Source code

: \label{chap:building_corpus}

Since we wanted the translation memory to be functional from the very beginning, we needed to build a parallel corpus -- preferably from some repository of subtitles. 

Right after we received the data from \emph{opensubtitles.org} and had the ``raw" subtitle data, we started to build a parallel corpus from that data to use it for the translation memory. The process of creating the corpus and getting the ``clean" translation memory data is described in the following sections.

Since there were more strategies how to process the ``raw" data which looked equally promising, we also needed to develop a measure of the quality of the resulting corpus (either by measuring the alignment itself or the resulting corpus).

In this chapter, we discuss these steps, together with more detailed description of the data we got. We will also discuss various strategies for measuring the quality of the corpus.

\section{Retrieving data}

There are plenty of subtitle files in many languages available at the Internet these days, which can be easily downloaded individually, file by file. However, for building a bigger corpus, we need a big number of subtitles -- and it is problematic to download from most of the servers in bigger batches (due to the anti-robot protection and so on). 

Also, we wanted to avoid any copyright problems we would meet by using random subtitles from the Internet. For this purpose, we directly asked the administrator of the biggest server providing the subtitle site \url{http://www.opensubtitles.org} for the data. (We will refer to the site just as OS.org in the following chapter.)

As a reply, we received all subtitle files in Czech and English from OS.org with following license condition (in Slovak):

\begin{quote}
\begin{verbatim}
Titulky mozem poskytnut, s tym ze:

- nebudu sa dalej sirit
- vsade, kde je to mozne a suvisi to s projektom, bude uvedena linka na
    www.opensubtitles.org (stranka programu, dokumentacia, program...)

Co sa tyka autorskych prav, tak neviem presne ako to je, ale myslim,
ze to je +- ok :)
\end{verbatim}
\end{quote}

····················

Goal of the exercise:
Using the listing above, report each line that mentions the word "with".

Answer to this problem:
In this chapter, we discuss these steps, together with more detailed description of the data we got. We will also discuss various strategies for measuring the quality of the corpus.
As a reply, we received all subtitle files in Czech and English from OS.org with following license condition (in Slovak):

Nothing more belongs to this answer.